El exministro del Interior con el PP Jorge Fernández Díaz (i), sentado en el banquillo de la Audiencia Nacional
Operación Kitchen
El fiscal pide 15 años para Fernández Díaz y sostiene que dirigió un operativo para proteger al PP con la Kitchen
Además de Fernández Díaz y Francisco Martínez, la Fiscalía mantiene acusaciones contra el exdirector adjunto operativo de la Policía Eugenio Pino, el inspector jefe Andrés Gómez Gordo, el excomisario Villarejo y el chófer Sergio Ríos
La Fiscalía Anticorrupción ha elevado el tono en el juicio por la denominada Operación Kitchen al sostener que el dispositivo puesto en marcha en 2013 constituyó un «operativo parapolicial criminal» cuyo verdadero objetivo era obtener documentación comprometedora que el extesorero del PP, Luis Bárcenas, pudiera conservar sobre dirigentes del partido y obstaculizar la investigación judicial del caso Gürtel.
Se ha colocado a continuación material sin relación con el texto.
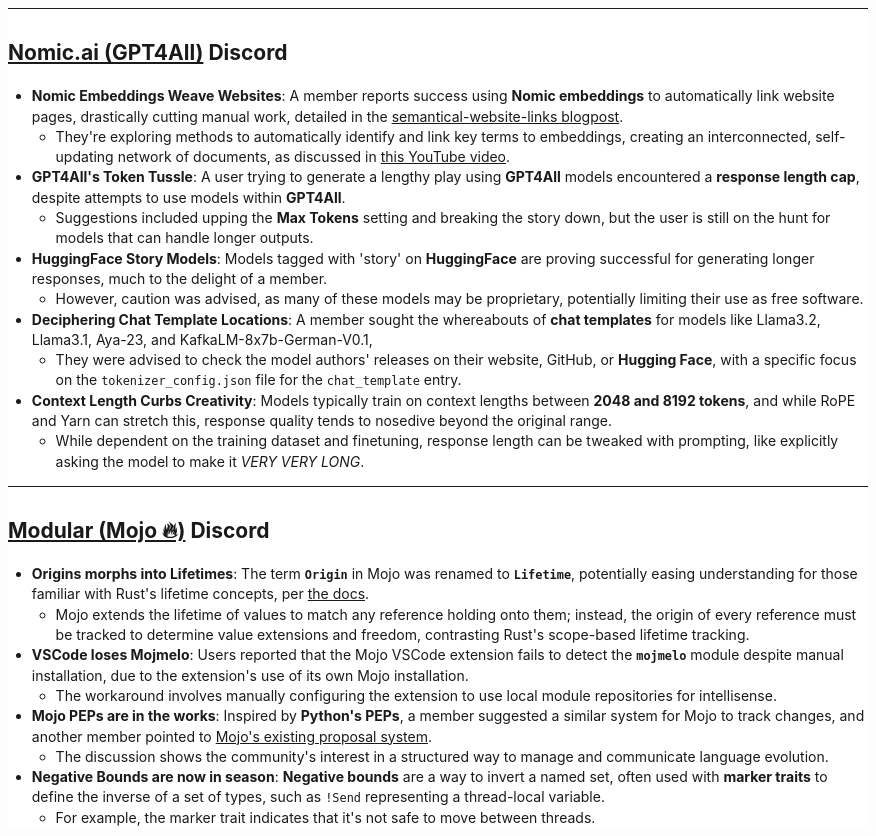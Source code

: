

---



## [Nomic.ai (GPT4All)](https://discord.com/channels/1076964370942267462) Discord

- **Nomic Embeddings Weave Websites**: A member reports success using **Nomic embeddings** to automatically link website pages, drastically cutting manual work, detailed in the [semantical-website-links blogpost](https://huggingface.co/blog/JLouisBiz/semantical-website-links).
   - They're exploring methods to automatically identify and link key terms to embeddings, creating an interconnected, self-updating network of documents, as discussed in [this YouTube video](https://www.youtube.com/watch?v=xk2VGnLYAkA).
- **GPT4All's Token Tussle**: A user trying to generate a lengthy play using **GPT4All** models encountered a **response length cap**, despite attempts to use models within **GPT4All**.
   - Suggestions included upping the **Max Tokens** setting and breaking the story down, but the user is still on the hunt for models that can handle longer outputs.
- **HuggingFace Story Models**: Models tagged with 'story' on **HuggingFace** are proving successful for generating longer responses, much to the delight of a member.
   - However, caution was advised, as many of these models may be proprietary, potentially limiting their use as free software.
- **Deciphering Chat Template Locations**: A member sought the whereabouts of **chat templates** for models like Llama3.2, Llama3.1, Aya-23, and KafkaLM-8x7b-German-V0.1, 
   - They were advised to check the model authors' releases on their website, GitHub, or **Hugging Face**, with a specific focus on the `tokenizer_config.json` file for the `chat_template` entry.
- **Context Length Curbs Creativity**: Models typically train on context lengths between **2048 and 8192 tokens**, and while RoPE and Yarn can stretch this, response quality tends to nosedive beyond the original range.
   - While dependent on the training dataset and finetuning, response length can be tweaked with prompting, like explicitly asking the model to make it *VERY VERY LONG*.



---



## [Modular (Mojo 🔥)](https://discord.com/channels/1087530497313357884) Discord

- **Origins morphs into Lifetimes**: The term **`Origin`** in Mojo was renamed to **`Lifetime`**, potentially easing understanding for those familiar with Rust's lifetime concepts, per [the docs](https://docs.modular.com/mojo/manual/values/ownership#transfer-arguments-owned-and).
   - Mojo extends the lifetime of values to match any reference holding onto them; instead, the origin of every reference must be tracked to determine value extensions and freedom, contrasting Rust's scope-based lifetime tracking.
- **VSCode loses Mojmelo**: Users reported that the Mojo VSCode extension fails to detect the **`mojmelo`** module despite manual installation, due to the extension's use of its own Mojo installation.
   - The workaround involves manually configuring the extension to use local module repositories for intellisense.
- **Mojo PEPs are in the works**: Inspired by **Python's PEPs**, a member suggested a similar system for Mojo to track changes, and another member pointed to [Mojo's existing proposal system](https://github.com/modular/max/tree/main/mojo/proposals).
   - The discussion shows the community's interest in a structured way to manage and communicate language evolution.
- **Negative Bounds are now in season**: **Negative bounds** are a way to invert a named set, often used with **marker traits** to define the inverse of a set of types, such as `!Send` representing a thread-local variable.
   - For example, the marker trait indicates that it's not safe to move between threads.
Durante la exposición de su informe final ante la Audiencia Nacional, el fiscal César de Rivas defendió que la prueba practicada durante el juicio acredita que la operación no perseguía localizar un supuesto dinero oculto de Bárcenas en el extranjero, como han sostenido los principales acusados, sino hacerse con documentación y grabaciones que pudieran comprometer a la cúpula del Partido Popular.
El representante del Ministerio Público considera acreditada la participación del exministro del Interior Jorge Fernández Díaz y del que fuera secretario de Estado de Seguridad, Francisco Martínez, desde el inicio del operativo, motivo por el que mantiene para ambos una petición de 15 años de prisión.
Según expuso el fiscal, la finalidad del dispositivo quedó definida desde su propia concepción. «Nada tenía que ver con la investigación del caso Gürtel; todo lo contrario», sostuvo durante su intervención, al asegurar que el objetivo era «obtener información y documentación que pudiera resultar comprometedora para el PP y para sus máximos dirigentes» y, al mismo tiempo, «boicotear» y «obstaculizar» la investigación judicial que se seguía contra la trama Gürtel.
La Fiscalía sostiene que ese interés por la documentación que conservaba Bárcenas existía incluso antes de que se captara como confidente a Sergio Ríos, el antiguo chófer de la familia del extesorero, o de que se realizaran seguimientos sobre su esposa, Rosalía Iglesias.
Entre el material que, según el Ministerio Público, se pretendía localizar figuraban las supuestas grabaciones a las que Bárcenas había aludido públicamente y que afectarían, entre otros, al entonces presidente del Gobierno, Mariano Rajoy, así como al exdirigente popular Javier Arenas.
Para sostener esa tesis, De Rivas concedió especial relevancia a las agendas personales del excomisario José Manuel Villarejo y, aunque reconoció que Villarejo podía exagerar en sus conversaciones con terceros, el fiscal afirmó que sus anotaciones privadas reflejan con fidelidad los hechos que estaba viviendo y evidencian el interés por obtener esa documentación.
El Ministerio Público también rechazó la principal línea de defensa de los mandos policiales procesados, quienes han sostenido durante el juicio que Kitchen fue un operativo de inteligencia legal destinado a completar la investigación del caso Gürtel. Según el fiscal, esa explicación resulta incompatible con la propia instrucción judicial, ya que los responsables del operativo nunca mantuvieron interlocución con el juez instructor ni con la Unidad de Delincuencia Económica y Fiscal, la unidad policial que ejercía las funciones de policía judicial en la investigación de Gürtel.
Además de Fernández Díaz y Francisco Martínez, la Fiscalía mantiene acusaciones contra el exdirector adjunto operativo de la Policía Eugenio Pino, el inspector jefe Andrés Gómez Gordo, el excomisario Villarejo y el propio Sergio Ríos, para quienes solicita penas de prisión que oscilan entre los 12 años y medio y los 19 años, en función de su presunta participación en el operativo.